People have long been fascinated with structures and forms which are easily collapsible and/or readily expandable. A pioneer in this field is Chuck Hoberman, now affiliated with Hoberman Associates. Hoberman holds several U.S. patents relating to ‘reversibly expandable structures,’ including radially expanding trusses. Hoberman's initial patents dealt with transformability in structures. In 2008, Hoberman founded Adaptive Building Initiative with Buro Happold to design rapidly transformable buildings, which led to the construction of the POLA Ginza Building's adaptive façade in 2009. Three more of Hoberman's adaptive shading installations were constructed in 2010, including the Aldar Central Market, the Wyss Institute at Harvard, and the Simons Center at Stony Brook University.
Johnson Outdoors of Racine, Wis., a manufacturer of tents for both government and consumer markets, approached Hoberman Associates in 2005 to develop a new line of large shelters for military use and crisis relief. This led to the development of Rapidly Deployable Shelters (RDS) under Johnson's Eureka brand. With easier deployment and minimal time-consuming secondary connections, the RDS system uses fewer, larger, and more robust parts than competitive products. The RDS comes in several sizes, the largest of which deploys to 750 square feet, and folds down to a 3 foot by 3½ foot by 6 foot compact bundle.
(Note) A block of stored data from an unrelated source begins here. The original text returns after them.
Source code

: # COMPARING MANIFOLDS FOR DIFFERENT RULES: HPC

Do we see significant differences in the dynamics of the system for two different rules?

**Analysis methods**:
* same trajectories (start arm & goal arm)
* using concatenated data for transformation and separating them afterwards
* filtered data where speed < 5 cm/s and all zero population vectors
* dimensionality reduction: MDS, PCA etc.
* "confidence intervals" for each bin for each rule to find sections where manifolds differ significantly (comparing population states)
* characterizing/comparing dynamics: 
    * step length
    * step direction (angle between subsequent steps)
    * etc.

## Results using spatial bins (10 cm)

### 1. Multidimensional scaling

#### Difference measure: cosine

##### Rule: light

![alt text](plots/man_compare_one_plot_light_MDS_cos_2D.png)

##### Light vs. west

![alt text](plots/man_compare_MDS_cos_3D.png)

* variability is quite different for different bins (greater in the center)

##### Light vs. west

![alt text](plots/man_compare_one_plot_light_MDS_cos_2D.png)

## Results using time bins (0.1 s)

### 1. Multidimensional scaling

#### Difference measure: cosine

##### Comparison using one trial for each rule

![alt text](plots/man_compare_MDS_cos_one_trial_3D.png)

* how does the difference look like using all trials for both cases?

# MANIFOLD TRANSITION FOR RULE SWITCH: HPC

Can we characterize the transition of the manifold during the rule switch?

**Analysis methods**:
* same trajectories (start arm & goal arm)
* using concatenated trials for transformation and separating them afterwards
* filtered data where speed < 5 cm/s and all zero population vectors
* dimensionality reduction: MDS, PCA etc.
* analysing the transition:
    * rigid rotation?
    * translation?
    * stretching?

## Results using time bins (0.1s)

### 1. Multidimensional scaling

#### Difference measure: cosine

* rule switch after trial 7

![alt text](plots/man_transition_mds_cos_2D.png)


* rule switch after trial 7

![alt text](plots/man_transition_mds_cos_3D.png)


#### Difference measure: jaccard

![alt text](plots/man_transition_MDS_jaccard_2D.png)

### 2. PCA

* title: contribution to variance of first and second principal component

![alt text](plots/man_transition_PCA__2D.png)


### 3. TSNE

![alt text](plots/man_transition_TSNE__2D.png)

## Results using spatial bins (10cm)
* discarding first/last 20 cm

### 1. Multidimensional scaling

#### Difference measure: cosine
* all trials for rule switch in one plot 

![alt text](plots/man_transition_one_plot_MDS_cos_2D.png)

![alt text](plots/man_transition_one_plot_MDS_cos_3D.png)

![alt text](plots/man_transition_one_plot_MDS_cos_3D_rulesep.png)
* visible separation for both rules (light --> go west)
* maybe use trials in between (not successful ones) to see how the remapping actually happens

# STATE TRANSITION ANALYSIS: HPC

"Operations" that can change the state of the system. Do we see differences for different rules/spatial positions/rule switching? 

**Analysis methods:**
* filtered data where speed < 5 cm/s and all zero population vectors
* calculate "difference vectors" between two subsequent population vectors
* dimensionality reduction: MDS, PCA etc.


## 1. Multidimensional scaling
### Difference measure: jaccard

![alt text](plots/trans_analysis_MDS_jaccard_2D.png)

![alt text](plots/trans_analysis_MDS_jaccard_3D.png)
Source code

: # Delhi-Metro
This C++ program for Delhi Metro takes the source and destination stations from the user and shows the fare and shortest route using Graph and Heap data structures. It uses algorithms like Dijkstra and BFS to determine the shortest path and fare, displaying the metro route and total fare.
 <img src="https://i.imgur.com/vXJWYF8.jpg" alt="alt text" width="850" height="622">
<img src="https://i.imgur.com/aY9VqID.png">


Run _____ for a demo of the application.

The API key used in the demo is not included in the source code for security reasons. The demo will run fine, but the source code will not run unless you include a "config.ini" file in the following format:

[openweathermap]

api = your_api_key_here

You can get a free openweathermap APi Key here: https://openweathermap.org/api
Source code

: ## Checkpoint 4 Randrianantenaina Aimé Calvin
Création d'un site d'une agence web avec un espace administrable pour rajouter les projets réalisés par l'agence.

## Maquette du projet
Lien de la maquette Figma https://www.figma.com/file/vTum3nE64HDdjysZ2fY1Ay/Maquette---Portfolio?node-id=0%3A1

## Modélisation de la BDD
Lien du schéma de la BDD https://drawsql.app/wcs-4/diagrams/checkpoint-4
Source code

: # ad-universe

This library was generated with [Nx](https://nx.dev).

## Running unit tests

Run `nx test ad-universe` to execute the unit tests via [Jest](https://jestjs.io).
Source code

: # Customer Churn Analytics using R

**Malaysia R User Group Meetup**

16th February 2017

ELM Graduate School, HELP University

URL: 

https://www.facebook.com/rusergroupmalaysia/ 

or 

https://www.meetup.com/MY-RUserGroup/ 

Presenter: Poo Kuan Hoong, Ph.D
U.S. Pat. No. 7,644,721 to Hoberman et al. is directed to tents and the provision of temporary shelter. The particular problem addressed in the patent relates to extensible tong linkages, sometimes referred to as scissor linkages which are used to construct transformable truss-structures in a variety of shapes. While such scissor linkages are effective in creating structures that deploy or transform, once the structure is deployed, they are less effective in providing an optimum structural system. This is due to the fact that the “structural depth” of a scissor linkage varies widely. In some places, there is significant distance between its links while in other places, both links overlap such that there is no depth provided beyond the individual link dimensions. This results in a basic structural inefficiency. Such inefficiency can limit the structural span, lead to increased weight, and prevent efficient packaging.
The '721 patent describes a system based on parallel, four-bar linkages. The invention relates to means of connecting series of four-bar linkages together such that they provide a structural truss in their extended state, provide a compact package in their retracted state, and move together in a synchronized fashion. The mechanism is comprised of two or more four-bar linkages wherein each linkage shares a common link with each adjacent linkage and the movement of said two or more linkages is synchronized by mechanical means such that said mechanism may move between a collapsed and an extended state. The mechanical means may be in the form of additional links or geared connections. The patent further discloses means to cause the mechanism, when in its extended state, to become stiff and structural. Fabric elements may be attached to these mechanisms to form rapidly deployable shelters.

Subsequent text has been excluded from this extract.